In such cases, it will be an option to allocate resources to a single AZ to avoid the latency, at the expense of availability.

However, one thing to note here is that an AZ consists of multiple data centers, so the distance between each EC2 instance and RDS DB instance may vary even within the same AS, which may affect system performance.

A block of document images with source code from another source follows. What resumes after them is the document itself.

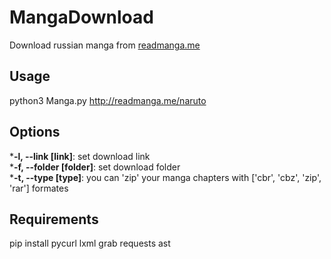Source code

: # MangaDownload
Download russian manga from [readmanga.me](http://readmanga.me/ "readmanga.me") 

## Usage
python3 Manga.py http://readmanga.me/naruto

## Options
*<b>-l, --link [link]</b>: set download link \
*<b>-f, --folder [folder]</b>: set download folder \
*<b>-t, --type [type]</b>: you can 'zip' your manga chapters with ['cbr', 'cbz', 'zip', 'rar'] formates

## Requirements
pip install pycurl lxml grab requests ast


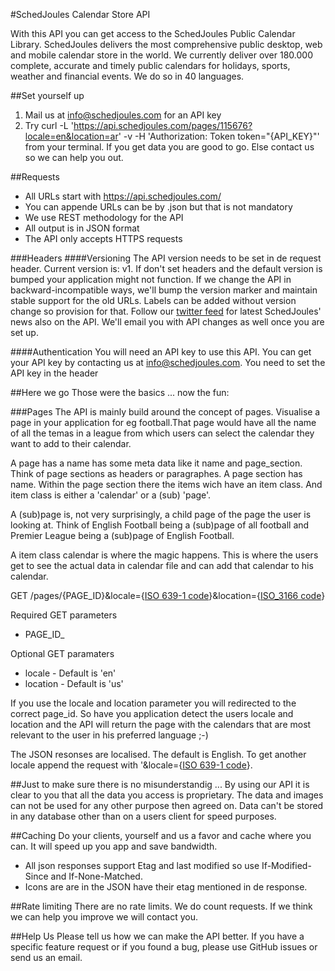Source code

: #SchedJoules Calendar Store API

With this API you can get access to the SchedJoules Public Calendar Library. SchedJoules delivers the most comprehensive public desktop, web and mobile calendar store in the world. We currently deliver over 180.000 complete, accurate and timely public calendars for holidays, sports, weather and financial events. We do so in 40 languages.

##Set yourself up
1. Mail us at info@schedjoules.com for an API key
2. Try curl -L 'https://api.schedjoules.com/pages/115676?locale=en&location=ar' -v -H 'Authorization: Token token="{API_KEY}"' from your terminal. If you get data you are good to go. Else contact us so we can help you out.

##Requests
* All URLs start with https://api.schedjoules.com/
* You can appende URLs can be by .json but that is not mandatory
* We use REST methodology for the API
* All output  is in JSON format
* The API only accepts HTTPS requests

###Headers
####Versioning
The API version needs to be set in de request header. Current version is: v1. If don't set headers and the default version is bumped your application might not function. If we change the API in backward-incompatible ways, we'll bump the version marker and maintain stable support for the old URLs. Labels can be added without version change so provision for that. Follow our [twitter feed](http://twitter.com/schedjoules) for latest SchedJoules' news also on the API. We'll email you with API changes as well once you are set up.

####Authentication
You will need an API key to use this API. You can get your API key by contacting us at info@schedjoules.com. You need to set the API key in the header

##Here we go
Those were the basics ... now the fun:

###Pages
The API is mainly build around the concept of pages. Visualise a page in your application for eg football.That page would have all the name of all the temas in a league from which users can select the calendar they want to add to their calendar.

A page has a name has some meta data like it name and page_section. Think of page sections as headers or paragraphes. A page section has name. Within the page section there the items wich have an item class. And item class is either a 'calendar' or a (sub) 'page'.

A (sub)page is, not very surprisingly, a child page of the page the user is looking at. Think of English Football being a (sub)page of all football and Premier League being a (sub)page of English Football.

A item class calendar is where the magic happens. This is where the users get to see the actual data in calendar file and can add that calendar to his calendar.

GET /pages/{PAGE_ID}&locale={[ISO 639-1 code](https://en.wikipedia.org/wiki/List_of_ISO_639-1_codes)}&location={[ISO_3166 code](https://en.wikipedia.org/wiki/ISO_3166-1_alpha-2)}

Required GET parameters
* PAGE_ID_

Optional GET paramaters
* locale - Default is 'en'
* location - Default is 'us'

If you use the locale and location parameter you will redirected to the correct page_id. So have you application detect the users locale and location and the API will return the page with the calendars that are most relevant to the user in his preferred language ;-)

The JSON resonses are localised. The default is English. To get another locale append the request with '&locale={[ISO 639-1 code](https://en.wikipedia.org/wiki/List_of_ISO_639-1_codes)}. 

##Just to make sure there is no misunderstandig ... 
By using our API it is clear to you that all the data you access is proprietary. The data and images can not be used for any other purpose then agreed on. Data can't be stored in any database other than on a users client for speed purposes.

##Caching
Do your clients, yourself and us a favor and cache where you can. It will speed up you app and save bandwidth.
* All json responses support Etag and last modified so use If-Modified-Since and If-None-Matched.
* Icons are are in the JSON have their etag mentioned in de response.

##Rate limiting
There are no rate limits. We do count requests. If we think we can help you improve we will contact you.

##Help Us
Please tell us how we can make the API better. If you have a specific feature request or if you found a bug, please use GitHub issues or send us an email.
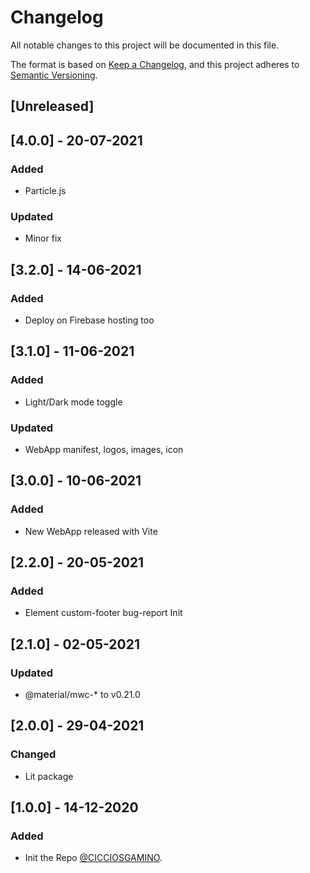 # Changelog
All notable changes to this project will be documented in this file.

The format is based on [Keep a Changelog](https://keepachangelog.com/en/1.0.0/),
and this project adheres to [Semantic Versioning](https://semver.org/spec/v2.0.0.html).

## [Unreleased]

## [4.0.0] - 20-07-2021
### Added
  - Particle.js
### Updated 
  - Minor fix

## [3.2.0] - 14-06-2021
### Added
  - Deploy on Firebase hosting too

## [3.1.0] - 11-06-2021
### Added
  - Light/Dark mode toggle
### Updated
  - WebApp manifest, logos, images, icon

## [3.0.0] - 10-06-2021
### Added
  - New WebApp released with Vite

## [2.2.0] - 20-05-2021
### Added
  - Element custom-footer bug-report Init

## [2.1.0] - 02-05-2021
### Updated 
  - @material/mwc-* to v0.21.0

## [2.0.0] - 29-04-2021
### Changed
  - Lit package

## [1.0.0] - 14-12-2020
### Added
- Init the Repo [@CICCIOSGAMINO](https://github.com/CICCIOSGAMINO).
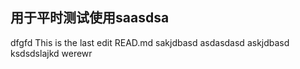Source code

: ## 用于平时测试使用saasdsa
dfgfd
This is the last edit READ.md
sakjdbasd
asdasdasd
askjdbasd
ksdsdslajkd
werewr
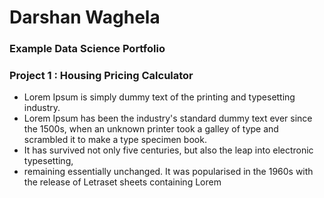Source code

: # Darshan Waghela
### Example Data Science Portfolio

### Project 1 : Housing Pricing Calculator
- Lorem Ipsum is simply dummy text of the printing and typesetting industry. 
- Lorem Ipsum has been the industry's standard dummy text ever since the 1500s, when an unknown printer took a galley of type and scrambled it to make a type specimen book. 
- It has survived not only five centuries, but also the leap into electronic typesetting, 
- remaining essentially unchanged. It was popularised in the 1960s with the release of Letraset sheets containing Lorem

This session aims to uncover trends in intra-AZ communication based on actual measurements and provide insights for designing latency-sensitive systems.

Hiroshi  Hayakawa

Hiroshi Hayakawa

- AWS Community Builders -

- AWS Top Engineers(APN) -

- AWS Ambassadors(APN) -

- AWS All Certified Engineers(APN) -



セッションカテゴリ
Computing


関連AWSサービス
EC2


セッションアーカイブ

セッションサマリ(by Amazon Bedrock)
    The presenter, Hiroshi Hayakawa, discusses an experiment called "Instance Lottery" or "Instance Gacha" to investigate latency differences between EC2 instances and RDS endpoints. The motivation came from a social media post suggesting that some instances have significantly higher latency, potentially causing application issues. The experiment involved launching numerous EC2 instances (around 12,000) across four Availability Zones in Oregon and measuring their latency to an RDS instance. The measurement tool, "DB Ping," was created using Python's psycopg3 library. It measured round-trip time (RTT) and turn-around time (TAT) every second for 60 iterations per instance. Key findings: 1. Latency was generally low and stable, with most instances performing well enough for typical applications. 2. Cross-AZ communication showed higher latency spikes (up to 3ms) compared to same-AZ communication. 3. Instance types didn't significantly affect latency spike occurrence rates. 4. T4g.micro instances appeared to have larger spikes, but this may be due to a larger sample size. The presenter concluded that actively replacing instances based on latency might not be necessary for most applications. However, latency-sensitive applications should consider same-AZ deployments or other optimizations. As an aside, the presenter mentioned that AWS Config costs were unexpectedly high, about 60 times more than the EC2 instance costs for this experiment.